▸ ACTION ITEM: Please reproduce all entries word for word and omit their pictures.

▸ SUPPLIED RECORDS:
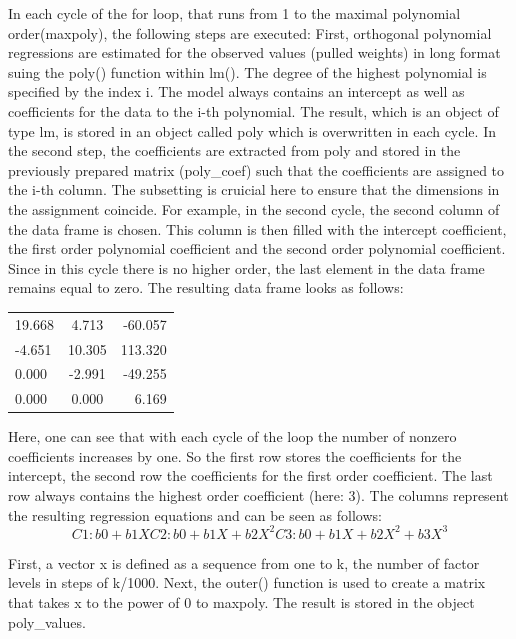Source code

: \documentclass[11pt]{article}
\begin{document}
		
		In each cycle of the for loop, that runs from 1 to the maximal polynomial order(maxpoly), the following steps are executed:
		First, orthogonal polynomial regressions are estimated for the observed values (pulled weights) in long format suing the poly() function within lm(). The degree of the highest polynomial is specified by the index i. The model always contains an intercept as well as coefficients for the data to the i-th polynomial. The result, which is an object of type lm, is stored in an object called poly which is overwritten in each cycle.
		In the second step, the coefficients are extracted from poly and stored in the previously prepared matrix (poly\_coef) such that the coefficients are assigned to the i-th column. The subsetting is cruicial here to ensure that the dimensions in the assignment coincide. For example, in the second cycle, the second column of the data frame is chosen. This column is then filled with the intercept coefficient, the first order polynomial coefficient and the second order polynomial coefficient. Since in this cycle there is no higher order, the last element in the data frame remains equal to zero. The resulting data frame looks as follows:
		
		\begin{center}
			\begin{tabular}{ l | c | r }
				19.668 & 4.713  & -60.057 \\
				-4.651  & 10.305  & 113.320\\
				0.000 & -2.991  & -49.255 \\
				0.000 & 0.000  &  6.169 \\
			\end{tabular}
		\end{center}
		Here, one can see that with each cycle of the loop the number of nonzero coefficients increases by one. So the first row stores the coefficients for the intercept, the second row the coefficients for the first order coefficient. The last row always contains the highest order coefficient (here: 3). The columns represent the resulting regression equations and can be seen as follows:\\
		
		\begin{equation}
		C1: b0 + b1X
		C2: b0 + b1X + b2X^2
		C3: b0 + b1X + b2X^2 + b3X^3
		\end{equation}
		
		First, a vector x is defined as a sequence from one to k, the number of factor levels in steps of k/1000. Next, the outer() function is used to create a matrix that takes x to the power of 0 to maxpoly. The result is stored in the object poly\_values.\\
		
\end{document}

▸ RESULT FOR THIS EXERCISE:
Source code

: \documentclass[11pt]{article}
\begin{document}
		
		In each cycle of the for loop, that runs from 1 to the maximal polynomial order(maxpoly), the following steps are executed:
		First, orthogonal polynomial regressions are estimated for the observed values (pulled weights) in long format suing the poly() function within lm(). The degree of the highest polynomial is specified by the index i. The model always contains an intercept as well as coefficients for the data to the i-th polynomial. The result, which is an object of type lm, is stored in an object called poly which is overwritten in each cycle.
		In the second step, the coefficients are extracted from poly and stored in the previously prepared matrix (poly\_coef) such that the coefficients are assigned to the i-th column. The subsetting is cruicial here to ensure that the dimensions in the assignment coincide. For example, in the second cycle, the second column of the data frame is chosen. This column is then filled with the intercept coefficient, the first order polynomial coefficient and the second order polynomial coefficient. Since in this cycle there is no higher order, the last element in the data frame remains equal to zero. The resulting data frame looks as follows:
		
		\begin{center}
			\begin{tabular}{ l | c | r }
				19.668 & 4.713  & -60.057 \\
				-4.651  & 10.305  & 113.320\\
				0.000 & -2.991  & -49.255 \\
				0.000 & 0.000  &  6.169 \\
			\end{tabular}
		\end{center}
		Here, one can see that with each cycle of the loop the number of nonzero coefficients increases by one. So the first row stores the coefficients for the intercept, the second row the coefficients for the first order coefficient. The last row always contains the highest order coefficient (here: 3). The columns represent the resulting regression equations and can be seen as follows:\\
		
		\begin{equation}
		C1: b0 + b1X
		C2: b0 + b1X + b2X^2
		C3: b0 + b1X + b2X^2 + b3X^3
		\end{equation}
		
		First, a vector x is defined as a sequence from one to k, the number of factor levels in steps of k/1000. Next, the outer() function is used to create a matrix that takes x to the power of 0 to maxpoly. The result is stored in the object poly\_values.\\
		
\end{document}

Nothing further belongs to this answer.